As the historian Richard J Aldrich notes in the introduction to his excellent new history of the Cheltenham-based agency it represents by far our largest, most expensive, most productive - and yet most secret - intelligence effort. GCHQ: The uncensored story of Britain's most secret intelligence agency instantly ranks as the most essential exposition of the hidden power wielded for 70 years by Britain's information superweapon.
Not that very many have attempted to complete a picture from the few, widely scattered puzzle pieces available. One can well believe Aldrich's book is the result of the 10 years work claimed on its dust jacket.
Indeed, apart from its heroic beginnings at Bletchley Park during World War Two, GCHQ's presence in the popular consciousness is limited to vague paranoia and some awareness that what it does is frightfully clever and terribly secret.
The agency's success in maintaining not just its secrecy, but a helpfully low profile, is best demonstrated in the book by its exposition of the intimate relationship between GCHQ and the US' National Security Agency (NSA).
How many appreciate that when politicians and journalists reflexively reference the "special relationship" between Westminster and Washington they are really talking about a Cold War bond originally forged between eavesdroppers in Cheltenham and Fort Meade, the Maryland base of the NSA? It's a historical paradox that as the Empire was dismantled in the 1950s, Britain held its seat at the top table by dint of signals intelligence from vestigial remote territories such as Diego Garcia and Hong Kong.

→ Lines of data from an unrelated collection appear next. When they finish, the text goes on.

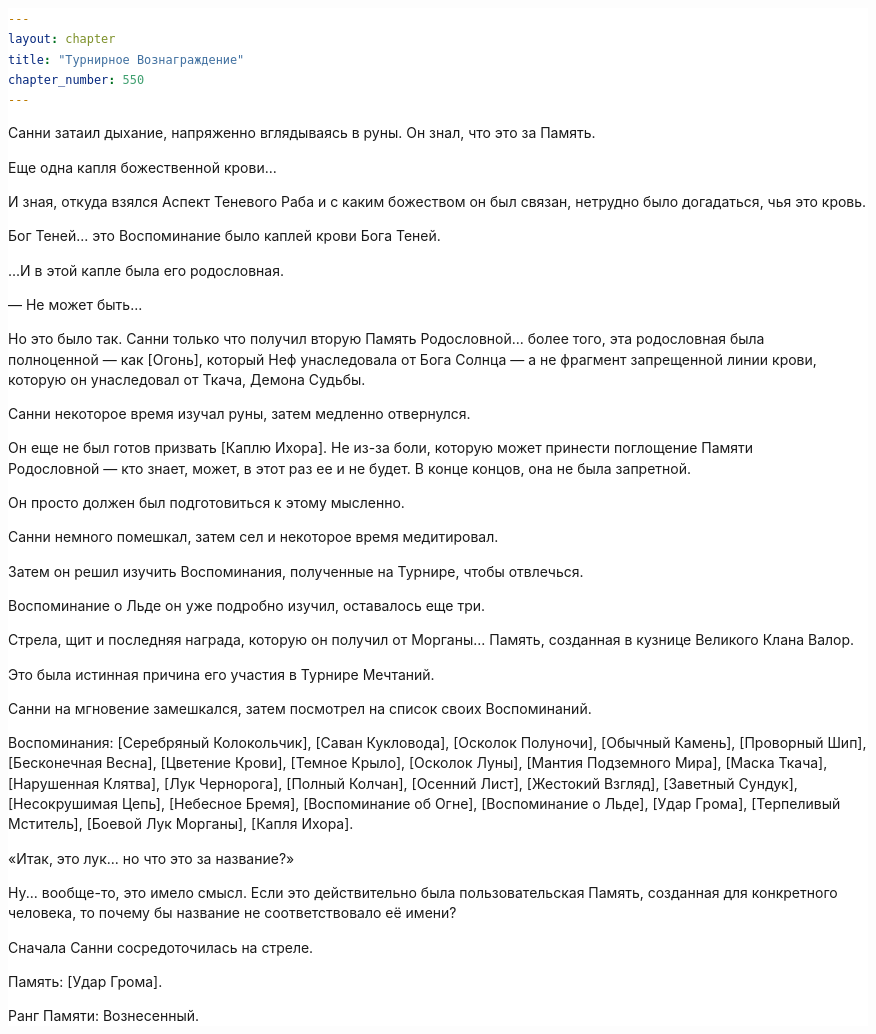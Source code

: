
 ```yaml
---
layout: chapter
title: "Турнирное Вознаграждение"
chapter_number: 550
---
```


Санни затаил дыхание, напряженно вглядываясь в руны. Он знал, что это за Память.

Еще одна капля божественной крови...

И зная, откуда взялся Аспект Теневого Раба и с каким божеством он был связан, нетрудно было догадаться, чья это кровь.

Бог Теней... это Воспоминание было каплей крови Бога Теней.

...И в этой капле была его родословная.

— Не может быть...

Но это было так. Санни только что получил вторую Память Родословной... более того, эта родословная была полноценной — как [Огонь], который Неф унаследовала от Бога Солнца — а не фрагмент запрещенной линии крови, которую он унаследовал от Ткача, Демона Судьбы.

Санни некоторое время изучал руны, затем медленно отвернулся.

Он еще не был готов призвать [Каплю Ихора]. Не из-за боли, которую может принести поглощение Памяти Родословной — кто знает, может, в этот раз ее и не будет. В конце концов, она не была запретной.

Он просто должен был подготовиться к этому мысленно.

Санни немного помешкал, затем сел и некоторое время медитировал.

Затем он решил изучить Воспоминания, полученные на Турнире, чтобы отвлечься.

Воспоминание о Льде он уже подробно изучил, оставалось еще три.

Стрела, щит и последняя награда, которую он получил от Морганы... Память, созданная в кузнице Великого Клана Валор.

Это была истинная причина его участия в Турнире Мечтаний.

Санни на мгновение замешкался, затем посмотрел на список своих Воспоминаний.

Воспоминания: [Серебряный Колокольчик], [Саван Кукловода], [Осколок Полуночи], [Обычный Камень], [Проворный Шип], [Бесконечная Весна], [Цветение Крови], [Темное Крыло], [Осколок Луны], [Мантия Подземного Мира], [Маска Ткача], [Нарушенная Клятва], [Лук Чернорога], [Полный Колчан], [Осенний Лист], [Жестокий Взгляд], [Заветный Сундук], [Несокрушимая Цепь], [Небесное Бремя], [Воспоминание об Огне], [Воспоминание о Льде], [Удар Грома], [Терпеливый Мститель], [Боевой Лук Морганы], [Капля Ихора].

«Итак, это лук... но что это за название?»

Ну... вообще-то, это имело смысл. Если это действительно была пользовательская Память, созданная для конкретного человека, то почему бы название не соответствовало её имени?

Сначала Санни сосредоточилась на стреле.

Память: [Удар Грома].

Ранг Памяти: Вознесенный.
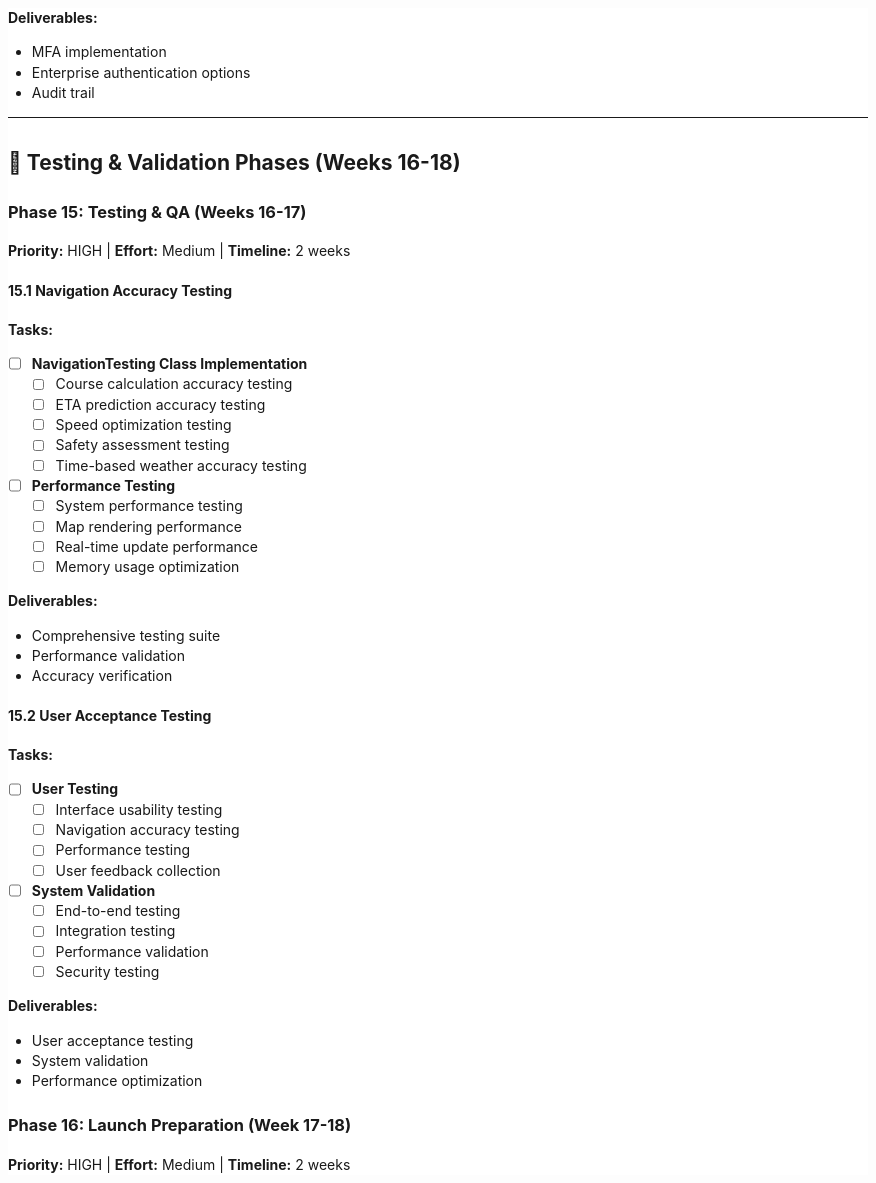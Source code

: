 **Deliverables:**
- MFA implementation
- Enterprise authentication options
- Audit trail

---

## 🧪 Testing & Validation Phases (Weeks 16-18)

### Phase 15: Testing & QA (Weeks 16-17)
**Priority:** HIGH | **Effort:** Medium | **Timeline:** 2 weeks

#### 15.1 Navigation Accuracy Testing
**Tasks:**
- [ ] **NavigationTesting Class Implementation**
  - [ ] Course calculation accuracy testing
  - [ ] ETA prediction accuracy testing
  - [ ] Speed optimization testing
  - [ ] Safety assessment testing
  - [ ] Time-based weather accuracy testing

- [ ] **Performance Testing**
  - [ ] System performance testing
  - [ ] Map rendering performance
  - [ ] Real-time update performance
  - [ ] Memory usage optimization

**Deliverables:**
- Comprehensive testing suite
- Performance validation
- Accuracy verification

#### 15.2 User Acceptance Testing
**Tasks:**
- [ ] **User Testing**
  - [ ] Interface usability testing
  - [ ] Navigation accuracy testing
  - [ ] Performance testing
  - [ ] User feedback collection

- [ ] **System Validation**
  - [ ] End-to-end testing
  - [ ] Integration testing
  - [ ] Performance validation
  - [ ] Security testing

**Deliverables:**
- User acceptance testing
- System validation
- Performance optimization

### Phase 16: Launch Preparation (Week 17-18)
**Priority:** HIGH | **Effort:** Medium | **Timeline:** 2 weeks
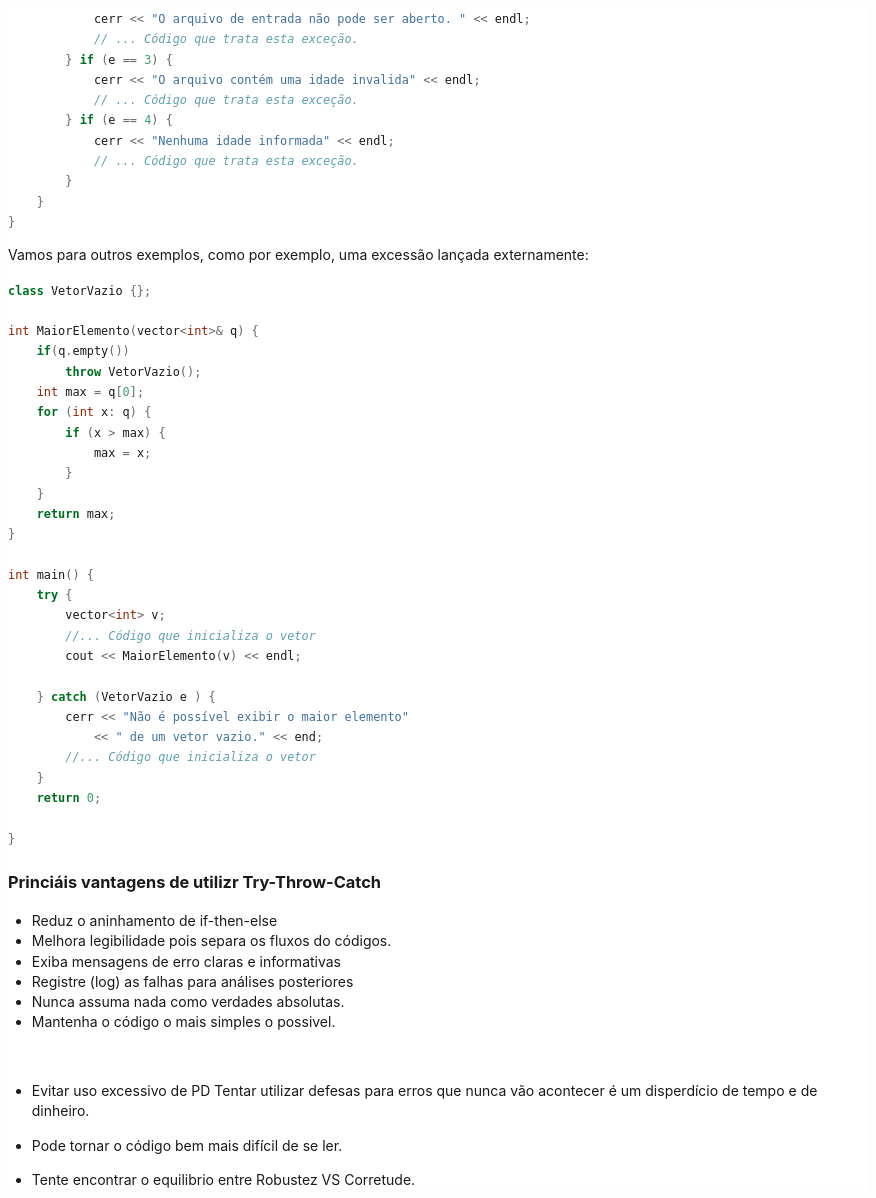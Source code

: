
 ```c++
            cerr << "O arquivo de entrada não pode ser aberto. " << endl;
            // ... Código que trata esta exceção.
        } if (e == 3) {
            cerr << "O arquivo contém uma idade invalida" << endl;
            // ... Código que trata esta exceção.
        } if (e == 4) {
            cerr << "Nenhuma idade informada" << endl;
            // ... Código que trata esta exceção.
        }
    }
}

```


Vamos para outros exemplos, como por exemplo, uma excessão lançada externamente: 

```c++ 
class VetorVazio {};

int MaiorElemento(vector<int>& q) {
    if(q.empty())
        throw VetorVazio();
    int max = q[0];
    for (int x: q) {
        if (x > max) {
            max = x;
        }
    }
    return max;
}

int main() {
    try {
        vector<int> v;
        //... Código que inicializa o vetor
        cout << MaiorElemento(v) << endl;

    } catch (VetorVazio e ) {
        cerr << "Não é possível exibir o maior elemento"
            << " de um vetor vazio." << end;
        //... Código que inicializa o vetor
    }
    return 0;

}
```

### Princiáis vantagens de utilizr Try-Throw-Catch

* Reduz o aninhamento de if-then-else
* Melhora legibilidade pois separa os fluxos do códigos.
* Exiba mensagens de erro claras e informativas
* Registre (log) as falhas para análises posteriores
* Nunca assuma nada como verdades absolutas.
* Mantenha o código o mais simples o possivel.


<br> 

* Evitar uso excessivo de PD
Tentar utilizar defesas para erros que nunca vão acontecer é um disperdício de tempo e de dinheiro.
* Pode tornar o código bem mais difícil de se ler. 

* Tente encontrar o equilibrio entre Robustez VS Corretude.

Aldrich packs much of his book with ripping operational tales from the Cold War period, sharply written with due attention to the real people involved, as well as the politics. The high stakes of these exploits is not forgotten either: in one disastrous episode in 1972 three GCHQ staff were taken hostage and murdered by Marxist rebels in a raid in Turkey.
The pivotal role of GCHQ in the history of our relations with the US is expertly explored in a chapter on transatlantic tensions in the early 1970s. American attitudes were at the time described by a British diplomat as "prickly and difficult" as a result of the Watergate affair. That Nixon's administration was brought down by its own amateurish surveillance operations surely raised wry smiles in Cheltenham.
Aside from 20th century giants like Nixon and Kissinger, the book's most memorable character could just as easily be a villain in a schlocky Cold War thriller. Geoffrey Prime, an RAF veteran who got a job as a GCHQ linguist in the late 1960s, at the behest of the Soviets, was responsible for what still ranks as the agency's worst known security breach. Aldrich recounts the bizarre tale of microdots, invisible inks and briefcases of cash with commendable restraint. Prime's eventual arrest in 1982 not for espionage, but for sexual assaults on children, provides its own rotten drama. That GCHQ strongly resisted the investigation for fear of embarrassing itself in the eyes of its American friends further sours a distasteful episode.
Events surrounding GCHQ's other famous leaker, Katherine Gun, are also well covered. She revealed to a journalist in 2003 that Cheltenham planned to eavesdrop on UN Security Council members as part of transatlantic efforts to secure a resolution to legitimise an invasion of Iraq. Sir David Pepper, GCHQ's last director, has said he was as shocked by Gun's security breach as by the unmasking of Geoffrey Prime.